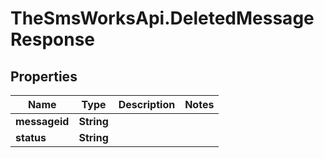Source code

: # TheSmsWorksApi.DeletedMessageResponse

## Properties

Name | Type | Description | Notes
------------ | ------------- | ------------- | -------------
**messageid** | **String** |  | 
**status** | **String** |  | 


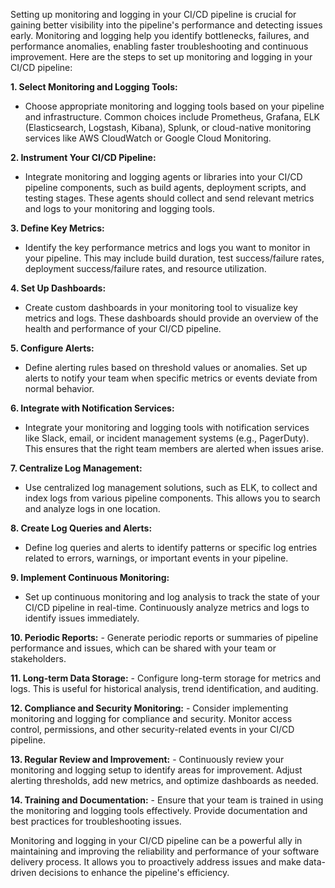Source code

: Setting up monitoring and logging in your CI/CD pipeline is crucial for gaining better visibility into the pipeline's performance and detecting issues early. Monitoring and logging help you identify bottlenecks, failures, and performance anomalies, enabling faster troubleshooting and continuous improvement. Here are the steps to set up monitoring and logging in your CI/CD pipeline:

**1. Select Monitoring and Logging Tools:**
   - Choose appropriate monitoring and logging tools based on your pipeline and infrastructure. Common choices include Prometheus, Grafana, ELK (Elasticsearch, Logstash, Kibana), Splunk, or cloud-native monitoring services like AWS CloudWatch or Google Cloud Monitoring.

**2. Instrument Your CI/CD Pipeline:**
   - Integrate monitoring and logging agents or libraries into your CI/CD pipeline components, such as build agents, deployment scripts, and testing stages. These agents should collect and send relevant metrics and logs to your monitoring and logging tools.

**3. Define Key Metrics:**
   - Identify the key performance metrics and logs you want to monitor in your pipeline. This may include build duration, test success/failure rates, deployment success/failure rates, and resource utilization.

**4. Set Up Dashboards:**
   - Create custom dashboards in your monitoring tool to visualize key metrics and logs. These dashboards should provide an overview of the health and performance of your CI/CD pipeline.

**5. Configure Alerts:**
   - Define alerting rules based on threshold values or anomalies. Set up alerts to notify your team when specific metrics or events deviate from normal behavior.

**6. Integrate with Notification Services:**
   - Integrate your monitoring and logging tools with notification services like Slack, email, or incident management systems (e.g., PagerDuty). This ensures that the right team members are alerted when issues arise.

**7. Centralize Log Management:**
   - Use centralized log management solutions, such as ELK, to collect and index logs from various pipeline components. This allows you to search and analyze logs in one location.

**8. Create Log Queries and Alerts:**
   - Define log queries and alerts to identify patterns or specific log entries related to errors, warnings, or important events in your pipeline.

**9. Implement Continuous Monitoring:**
   - Set up continuous monitoring and log analysis to track the state of your CI/CD pipeline in real-time. Continuously analyze metrics and logs to identify issues immediately.

**10. Periodic Reports:**
    - Generate periodic reports or summaries of pipeline performance and issues, which can be shared with your team or stakeholders.

**11. Long-term Data Storage:**
    - Configure long-term storage for metrics and logs. This is useful for historical analysis, trend identification, and auditing.

**12. Compliance and Security Monitoring:**
    - Consider implementing monitoring and logging for compliance and security. Monitor access control, permissions, and other security-related events in your CI/CD pipeline.

**13. Regular Review and Improvement:**
    - Continuously review your monitoring and logging setup to identify areas for improvement. Adjust alerting thresholds, add new metrics, and optimize dashboards as needed.

**14. Training and Documentation:**
    - Ensure that your team is trained in using the monitoring and logging tools effectively. Provide documentation and best practices for troubleshooting issues.

Monitoring and logging in your CI/CD pipeline can be a powerful ally in maintaining and improving the reliability and performance of your software delivery process. It allows you to proactively address issues and make data-driven decisions to enhance the pipeline's efficiency.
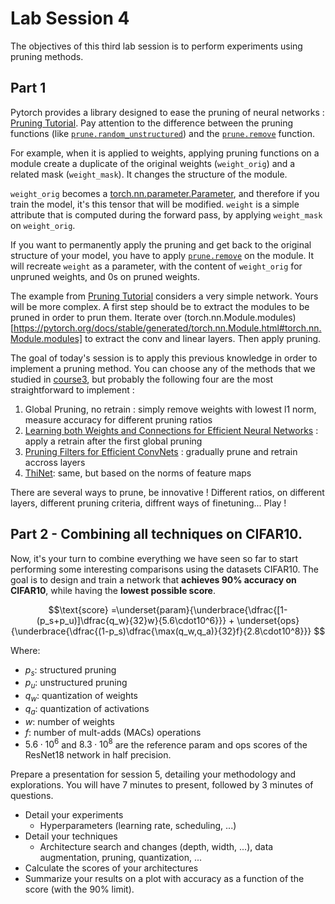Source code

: # Lab Session 4

The objectives of this third lab session is to perform experiments using pruning methods.

Part 1
--
Pytorch provides a library designed to ease the pruning of neural networks : [Pruning Tutorial](https://pytorch.org/tutorials/intermediate/pruning_tutorial.html).
Pay attention to the difference between the pruning functions (like [`prune.random_unstructured`](https://pytorch.org/docs/stable/generated/torch.nn.utils.prune.random_unstructured.html#torch-nn-utils-prune-random-unstructured)) and the [`prune.remove`](https://pytorch.org/docs/stable/generated/torch.nn.utils.prune.remove.html#torch-nn-utils-prune-remove) function.

For example, when it is applied to weights, applying pruning functions on a module create a duplicate of the original weights (`weight_orig`) and a related mask (`weight_mask`). It changes the structure of the module.

`weight_orig` becomes a [torch.nn.parameter.Parameter](https://pytorch.org/docs/stable/generated/torch.nn.parameter.Parameter.html#parameter), and therefore if you train the model, it's this tensor that will be modified. `weight` is a simple attribute that is computed during the forward pass, by applying `weight_mask` on `weight_orig`.

If you want to permanently apply the pruning and get back to the original structure of your model, you have to apply [`prune.remove`](https://pytorch.org/docs/stable/generated/torch.nn.utils.prune.remove.html#torch-nn-utils-prune-remove) on the module. It will recreate `weight` as a parameter, with the content of `weight_orig` for unpruned weights, and 0s on pruned weights.

The example from [Pruning Tutorial](https://pytorch.org/tutorials/intermediate/pruning_tutorial.html) considers a very simple network. Yours will be more complex. A first step should be to extract the modules to be pruned in order to prun them. Iterate over (torch.nn.Module.modules)[https://pytorch.org/docs/stable/generated/torch.nn.Module.html#torch.nn.Module.modules] to extract the conv and linear layers. Then apply pruning.

The goal of today's session is to apply this previous knowledge in order to implement a pruning method. You can choose any of the methods that we studied in [course3](cours3.pdf), but probably the following four are the most straightforward to implement :
1. Global Pruning, no retrain : simply remove weights with lowest l1 norm, measure accuracy for different pruning ratios
2. [Learning both Weights and Connections for Efficient Neural Networks](https://arxiv.org/abs/1506.02626) :  apply a retrain after the first global pruning
3. [Pruning Filters for Efficient ConvNets](https://arxiv.org/abs/1608.08710) : gradually prune and retrain accross layers
4. [ThiNet](https://arxiv.org/abs/1707.06342): same, but based on the norms of feature maps

There are several ways to prune, be innovative ! Different ratios, on different layers, different pruning criteria, diffrent ways of finetuning... Play !

Part 2 - Combining all techniques on CIFAR10.
--
Now, it's your turn to combine everything we have seen so far to start performing some interesting comparisons using the datasets CIFAR10. The goal is to design and train a network that **achieves 90% accuracy on CIFAR10**, while having the **lowest possible score**.

$$\text{score} =\underset{param}{\underbrace{\dfrac{[1-(p_s+p_u)]\dfrac{q_w}{32}w}{5.6\cdot10^6}}} + \underset{ops}{\underbrace{\dfrac{(1-p_s)\dfrac{\max(q_w,q_a)}{32}f}{2.8\cdot10^8}}} $$

Where:
- $p_s$: structured pruning
- $p_u$: unstructured pruning
- $q_w$: quantization of weights
- $q_a$: quantization of activations
- $w$: number of weights
- $f$: number of mult-adds (MACs) operations
- $5.6\cdot10^6$ and $8.3\cdot10^8$ are the reference param and ops scores of the ResNet18 network in half precision.

Prepare a presentation for session 5, detailing your methodology and explorations. You will have 7 minutes to present, followed by 3 minutes of questions.

  - Detail your experiments
    - Hyperparameters (learning rate, scheduling, ...)
  - Detail your techniques
    - Architecture search and changes (depth, width, ...), data augmentation, pruning, quantization, ...
  - Calculate the scores of your architectures
  - Summarize your results on a plot with accuracy as a function of the score (with the 90% limit).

==================================================

Instructions for the task
Your copy should hold each line above exactly and no pictures at all.

Answer to this exercise
Source code

: # TheSmsWorksApi.DeletedMessageResponse

## Properties

Name | Type | Description | Notes
------------ | ------------- | ------------- | -------------
**messageid** | **String** |  | 
**status** | **String** |  | 


Source code

: Setting up monitoring and logging in your CI/CD pipeline is crucial for gaining better visibility into the pipeline's performance and detecting issues early. Monitoring and logging help you identify bottlenecks, failures, and performance anomalies, enabling faster troubleshooting and continuous improvement. Here are the steps to set up monitoring and logging in your CI/CD pipeline:

**1. Select Monitoring and Logging Tools:**
   - Choose appropriate monitoring and logging tools based on your pipeline and infrastructure. Common choices include Prometheus, Grafana, ELK (Elasticsearch, Logstash, Kibana), Splunk, or cloud-native monitoring services like AWS CloudWatch or Google Cloud Monitoring.

**2. Instrument Your CI/CD Pipeline:**
   - Integrate monitoring and logging agents or libraries into your CI/CD pipeline components, such as build agents, deployment scripts, and testing stages. These agents should collect and send relevant metrics and logs to your monitoring and logging tools.

**3. Define Key Metrics:**
   - Identify the key performance metrics and logs you want to monitor in your pipeline. This may include build duration, test success/failure rates, deployment success/failure rates, and resource utilization.

**4. Set Up Dashboards:**
   - Create custom dashboards in your monitoring tool to visualize key metrics and logs. These dashboards should provide an overview of the health and performance of your CI/CD pipeline.

**5. Configure Alerts:**
   - Define alerting rules based on threshold values or anomalies. Set up alerts to notify your team when specific metrics or events deviate from normal behavior.

**6. Integrate with Notification Services:**
   - Integrate your monitoring and logging tools with notification services like Slack, email, or incident management systems (e.g., PagerDuty). This ensures that the right team members are alerted when issues arise.

**7. Centralize Log Management:**
   - Use centralized log management solutions, such as ELK, to collect and index logs from various pipeline components. This allows you to search and analyze logs in one location.

**8. Create Log Queries and Alerts:**
   - Define log queries and alerts to identify patterns or specific log entries related to errors, warnings, or important events in your pipeline.

**9. Implement Continuous Monitoring:**
   - Set up continuous monitoring and log analysis to track the state of your CI/CD pipeline in real-time. Continuously analyze metrics and logs to identify issues immediately.

**10. Periodic Reports:**
    - Generate periodic reports or summaries of pipeline performance and issues, which can be shared with your team or stakeholders.

**11. Long-term Data Storage:**
    - Configure long-term storage for metrics and logs. This is useful for historical analysis, trend identification, and auditing.

**12. Compliance and Security Monitoring:**
    - Consider implementing monitoring and logging for compliance and security. Monitor access control, permissions, and other security-related events in your CI/CD pipeline.

**13. Regular Review and Improvement:**
    - Continuously review your monitoring and logging setup to identify areas for improvement. Adjust alerting thresholds, add new metrics, and optimize dashboards as needed.

**14. Training and Documentation:**
    - Ensure that your team is trained in using the monitoring and logging tools effectively. Provide documentation and best practices for troubleshooting issues.

Monitoring and logging in your CI/CD pipeline can be a powerful ally in maintaining and improving the reliability and performance of your software delivery process. It allows you to proactively address issues and make data-driven decisions to enhance the pipeline's efficiency.
Source code

: # Lab Session 4

The objectives of this third lab session is to perform experiments using pruning methods.

Part 1
--
Pytorch provides a library designed to ease the pruning of neural networks : [Pruning Tutorial](https://pytorch.org/tutorials/intermediate/pruning_tutorial.html).
Pay attention to the difference between the pruning functions (like [`prune.random_unstructured`](https://pytorch.org/docs/stable/generated/torch.nn.utils.prune.random_unstructured.html#torch-nn-utils-prune-random-unstructured)) and the [`prune.remove`](https://pytorch.org/docs/stable/generated/torch.nn.utils.prune.remove.html#torch-nn-utils-prune-remove) function.

For example, when it is applied to weights, applying pruning functions on a module create a duplicate of the original weights (`weight_orig`) and a related mask (`weight_mask`). It changes the structure of the module.

`weight_orig` becomes a [torch.nn.parameter.Parameter](https://pytorch.org/docs/stable/generated/torch.nn.parameter.Parameter.html#parameter), and therefore if you train the model, it's this tensor that will be modified. `weight` is a simple attribute that is computed during the forward pass, by applying `weight_mask` on `weight_orig`.

If you want to permanently apply the pruning and get back to the original structure of your model, you have to apply [`prune.remove`](https://pytorch.org/docs/stable/generated/torch.nn.utils.prune.remove.html#torch-nn-utils-prune-remove) on the module. It will recreate `weight` as a parameter, with the content of `weight_orig` for unpruned weights, and 0s on pruned weights.

The example from [Pruning Tutorial](https://pytorch.org/tutorials/intermediate/pruning_tutorial.html) considers a very simple network. Yours will be more complex. A first step should be to extract the modules to be pruned in order to prun them. Iterate over (torch.nn.Module.modules)[https://pytorch.org/docs/stable/generated/torch.nn.Module.html#torch.nn.Module.modules] to extract the conv and linear layers. Then apply pruning.

The goal of today's session is to apply this previous knowledge in order to implement a pruning method. You can choose any of the methods that we studied in [course3](cours3.pdf), but probably the following four are the most straightforward to implement :
1. Global Pruning, no retrain : simply remove weights with lowest l1 norm, measure accuracy for different pruning ratios
2. [Learning both Weights and Connections for Efficient Neural Networks](https://arxiv.org/abs/1506.02626) :  apply a retrain after the first global pruning
3. [Pruning Filters for Efficient ConvNets](https://arxiv.org/abs/1608.08710) : gradually prune and retrain accross layers
4. [ThiNet](https://arxiv.org/abs/1707.06342): same, but based on the norms of feature maps

There are several ways to prune, be innovative ! Different ratios, on different layers, different pruning criteria, diffrent ways of finetuning... Play !

Part 2 - Combining all techniques on CIFAR10.
--
Now, it's your turn to combine everything we have seen so far to start performing some interesting comparisons using the datasets CIFAR10. The goal is to design and train a network that **achieves 90% accuracy on CIFAR10**, while having the **lowest possible score**.

$$\text{score} =\underset{param}{\underbrace{\dfrac{[1-(p_s+p_u)]\dfrac{q_w}{32}w}{5.6\cdot10^6}}} + \underset{ops}{\underbrace{\dfrac{(1-p_s)\dfrac{\max(q_w,q_a)}{32}f}{2.8\cdot10^8}}} $$

Where:
- $p_s$: structured pruning
- $p_u$: unstructured pruning
- $q_w$: quantization of weights
- $q_a$: quantization of activations
- $w$: number of weights
- $f$: number of mult-adds (MACs) operations
- $5.6\cdot10^6$ and $8.3\cdot10^8$ are the reference param and ops scores of the ResNet18 network in half precision.

Prepare a presentation for session 5, detailing your methodology and explorations. You will have 7 minutes to present, followed by 3 minutes of questions.

  - Detail your experiments
    - Hyperparameters (learning rate, scheduling, ...)
  - Detail your techniques
    - Architecture search and changes (depth, width, ...), data augmentation, pruning, quantization, ...
  - Calculate the scores of your architectures
  - Summarize your results on a plot with accuracy as a function of the score (with the 90% limit).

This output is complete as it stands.